Hind Rajab lahir pada 3 Mei 2018, yang berarti ia berusia lima tahun saat kematiannya pada 29 Januari 2024. Beberapa sumber menyebutnya berusia enam tahun karena ia berulang tahun yang ke-6 beberapa bulan kemudian.

Ibunya, Wissam Hamada, mengenang Hind Rajab sebagai anak yang ceria, sering memakai mahkota mainan, citra yang kontras dengan kekejaman kematiannya. Foto Hind mengenakan toga wisuda taman kanak-kanak menjadi gambaran pedih tentang masa depan yang direnggut.

“Mereka membunuhnya dua kali,” tuturnya kepada NBC.

Hal itu menggarisbawahi kerentanan bagi anak-anak dalam pusaran konflik untuk mengaburkan batas antara kombatan dan warga sipil.

Pada akhir 2023 dan awal Januari 2024, Gaza berada dalam cengkeraman invasi Israel yang intensif, untuk kesekian kalinya selama puluhan tahun ke belakang. Warga sipil dipaksa mengungsi secara massal. Sistem layanan kesehatan runtuh. Perintah evakuasi terus-menerus dikeluarkan oleh militer Israel.

Kota Gaza, khususnya lingkungan Tel al-Hawa, tempat Hind dan keluarganya tinggal, menjadi salah satu area yang paling terdampak oleh bombardemen dan operasi darat.

Keluarga Hind Rajab sebenarnya sedang berusaha mematuhi perintah evakuasi Israel ketika tragedi menimpa. Namun, upaya mematuhi perintah nyatanya tidak menjamin keselamatan.

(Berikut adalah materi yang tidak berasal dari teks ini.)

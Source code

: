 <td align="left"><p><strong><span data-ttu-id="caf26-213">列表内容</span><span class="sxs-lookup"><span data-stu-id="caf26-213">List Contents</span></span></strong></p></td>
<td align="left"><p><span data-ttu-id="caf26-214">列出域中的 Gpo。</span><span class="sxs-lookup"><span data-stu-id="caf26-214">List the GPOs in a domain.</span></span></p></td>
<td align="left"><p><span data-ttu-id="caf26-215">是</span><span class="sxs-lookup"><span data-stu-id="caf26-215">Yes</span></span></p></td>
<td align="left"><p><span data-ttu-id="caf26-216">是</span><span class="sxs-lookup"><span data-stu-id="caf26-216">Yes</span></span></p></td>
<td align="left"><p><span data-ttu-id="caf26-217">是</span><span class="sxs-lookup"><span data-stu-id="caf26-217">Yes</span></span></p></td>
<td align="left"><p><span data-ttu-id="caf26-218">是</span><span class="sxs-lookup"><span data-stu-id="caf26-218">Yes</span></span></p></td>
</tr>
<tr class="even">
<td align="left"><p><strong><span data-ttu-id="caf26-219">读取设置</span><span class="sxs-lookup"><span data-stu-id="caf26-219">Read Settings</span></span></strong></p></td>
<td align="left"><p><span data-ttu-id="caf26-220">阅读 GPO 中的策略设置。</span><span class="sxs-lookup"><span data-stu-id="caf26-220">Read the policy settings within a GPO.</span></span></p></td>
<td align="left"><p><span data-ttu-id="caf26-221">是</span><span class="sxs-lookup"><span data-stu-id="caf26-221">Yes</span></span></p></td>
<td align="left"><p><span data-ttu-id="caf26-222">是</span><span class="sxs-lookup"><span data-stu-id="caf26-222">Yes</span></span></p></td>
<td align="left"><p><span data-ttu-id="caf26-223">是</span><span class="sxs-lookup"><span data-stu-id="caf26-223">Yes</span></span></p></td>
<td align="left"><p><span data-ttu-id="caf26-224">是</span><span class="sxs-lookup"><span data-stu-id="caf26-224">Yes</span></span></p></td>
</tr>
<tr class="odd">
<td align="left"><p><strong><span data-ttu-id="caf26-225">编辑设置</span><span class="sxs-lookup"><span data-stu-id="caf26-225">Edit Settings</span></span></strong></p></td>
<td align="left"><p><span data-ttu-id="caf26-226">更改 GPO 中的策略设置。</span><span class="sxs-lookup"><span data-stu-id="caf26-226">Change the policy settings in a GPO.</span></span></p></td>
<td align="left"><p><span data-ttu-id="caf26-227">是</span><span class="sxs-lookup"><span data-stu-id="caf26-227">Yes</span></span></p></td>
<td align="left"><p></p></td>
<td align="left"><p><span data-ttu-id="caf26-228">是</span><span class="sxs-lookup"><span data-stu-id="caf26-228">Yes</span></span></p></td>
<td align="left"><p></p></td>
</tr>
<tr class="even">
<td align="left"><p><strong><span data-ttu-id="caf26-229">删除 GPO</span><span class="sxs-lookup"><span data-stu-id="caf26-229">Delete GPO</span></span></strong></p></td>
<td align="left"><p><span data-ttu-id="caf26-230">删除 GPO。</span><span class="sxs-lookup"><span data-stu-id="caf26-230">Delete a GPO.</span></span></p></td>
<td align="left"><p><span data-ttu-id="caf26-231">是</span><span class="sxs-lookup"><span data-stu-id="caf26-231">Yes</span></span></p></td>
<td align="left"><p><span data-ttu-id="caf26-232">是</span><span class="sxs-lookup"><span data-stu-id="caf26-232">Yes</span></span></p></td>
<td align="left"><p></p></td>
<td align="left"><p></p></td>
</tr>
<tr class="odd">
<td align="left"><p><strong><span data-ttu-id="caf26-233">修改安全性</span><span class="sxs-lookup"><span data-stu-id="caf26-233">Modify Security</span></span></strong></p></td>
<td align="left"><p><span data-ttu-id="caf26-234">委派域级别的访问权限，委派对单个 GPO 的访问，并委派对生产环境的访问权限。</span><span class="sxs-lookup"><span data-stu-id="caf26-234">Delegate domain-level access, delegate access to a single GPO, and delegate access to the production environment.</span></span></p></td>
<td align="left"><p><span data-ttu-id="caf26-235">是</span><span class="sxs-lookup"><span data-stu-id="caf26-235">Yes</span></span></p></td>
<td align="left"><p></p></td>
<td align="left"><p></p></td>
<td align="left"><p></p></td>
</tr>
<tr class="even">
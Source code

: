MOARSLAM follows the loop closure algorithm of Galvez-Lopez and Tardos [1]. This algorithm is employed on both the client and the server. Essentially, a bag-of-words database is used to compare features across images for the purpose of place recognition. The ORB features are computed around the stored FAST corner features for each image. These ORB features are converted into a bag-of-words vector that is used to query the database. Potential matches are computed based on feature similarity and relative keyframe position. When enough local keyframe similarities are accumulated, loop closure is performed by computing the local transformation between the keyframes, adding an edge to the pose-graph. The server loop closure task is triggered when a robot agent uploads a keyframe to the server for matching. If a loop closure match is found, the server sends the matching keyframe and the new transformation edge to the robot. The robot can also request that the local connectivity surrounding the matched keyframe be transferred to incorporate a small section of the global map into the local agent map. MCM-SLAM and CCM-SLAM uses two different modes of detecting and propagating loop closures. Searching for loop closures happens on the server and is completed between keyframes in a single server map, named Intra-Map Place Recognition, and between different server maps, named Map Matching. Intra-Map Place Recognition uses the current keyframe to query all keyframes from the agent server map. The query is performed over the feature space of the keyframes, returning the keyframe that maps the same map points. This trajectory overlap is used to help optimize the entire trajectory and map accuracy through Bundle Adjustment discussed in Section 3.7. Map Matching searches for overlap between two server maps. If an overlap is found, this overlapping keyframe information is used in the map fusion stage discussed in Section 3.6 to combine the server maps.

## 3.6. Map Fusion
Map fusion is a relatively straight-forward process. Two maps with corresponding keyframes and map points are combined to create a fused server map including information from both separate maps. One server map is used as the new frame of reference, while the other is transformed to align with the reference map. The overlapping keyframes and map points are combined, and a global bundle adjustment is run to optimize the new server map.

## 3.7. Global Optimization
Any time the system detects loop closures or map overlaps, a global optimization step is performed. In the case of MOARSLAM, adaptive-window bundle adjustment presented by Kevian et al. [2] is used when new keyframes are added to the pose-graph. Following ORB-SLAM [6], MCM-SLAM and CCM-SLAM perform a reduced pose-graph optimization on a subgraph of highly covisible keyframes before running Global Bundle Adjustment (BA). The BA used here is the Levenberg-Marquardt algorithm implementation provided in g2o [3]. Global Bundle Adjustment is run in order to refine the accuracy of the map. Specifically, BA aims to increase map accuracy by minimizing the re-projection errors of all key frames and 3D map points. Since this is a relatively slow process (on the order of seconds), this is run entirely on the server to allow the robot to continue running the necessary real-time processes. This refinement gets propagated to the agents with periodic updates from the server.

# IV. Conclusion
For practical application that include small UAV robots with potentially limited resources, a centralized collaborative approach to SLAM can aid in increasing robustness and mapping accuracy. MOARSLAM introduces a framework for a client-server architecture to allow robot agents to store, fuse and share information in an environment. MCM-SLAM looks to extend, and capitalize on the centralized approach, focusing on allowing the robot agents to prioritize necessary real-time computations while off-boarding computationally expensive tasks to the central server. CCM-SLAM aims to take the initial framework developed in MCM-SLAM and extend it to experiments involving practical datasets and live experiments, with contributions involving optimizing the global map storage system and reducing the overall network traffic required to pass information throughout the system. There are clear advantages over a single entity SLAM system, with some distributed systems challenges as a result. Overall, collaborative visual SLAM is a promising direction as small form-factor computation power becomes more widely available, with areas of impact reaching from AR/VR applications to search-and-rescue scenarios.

Laporan dari Forensic Architecture menunjukkan bahwa rute evakuasi ke selatan, sebagaimana arahan dari Israel, justru terblokir oleh puing-puing bangunan yang baru saja dibom.

Investigasi dan Temuan Kunci

Dalam respons awal mereka, Pasukan Pertahanan Israel (IDF) menyangkal keterlibatan pasukannya. Seorang juru bicara IDF berkukuh bahwa, pada 29 Januari 2024, tidak ada pasukan IDF yang berada di dekat kendaraan keluarga Hind Rajab atau dalam jangkauan tembak.

IDF mengklaim, karena tidak adanya pasukan di area tersebut, koordinasi untuk pengiriman ambulans tidak diperlukan. Pada 2 Februari, IDF memberitahu CNNbahwa mereka “tidak mengetahui insiden tersebut”. Lalu, beberapa hari kemudian, mereka menyatakan bahwa mereka “masih menyelidikinya”.

Penyangkalan IDF dengan cepat dimentahkan oleh serangkaian investigasi independen. Al Jazeera, The Washington Post, Sky News, dan Forensic Architecture, melalui penggunaan citra satelit, analisis audio, dan data geolokasi, secara konsisten mampu membuktikan kehadiran signifikan pasukan IDF, termasuk tank dan kendaraan lapis baja, di sekitar lokasi kejadian ketika serangan terjadi.

Lebih jauh lagi, terdapat indikasi bahwa IDF secara tidak sengaja menjatuhkan dirinya sendiri ke dalam kontradiksi. Mereka menerbitkan siaran pers mengenai operasi mereka di lingkungan Tel al-Hawa, tetapi kemudian menghapusnya pada hari kejadian.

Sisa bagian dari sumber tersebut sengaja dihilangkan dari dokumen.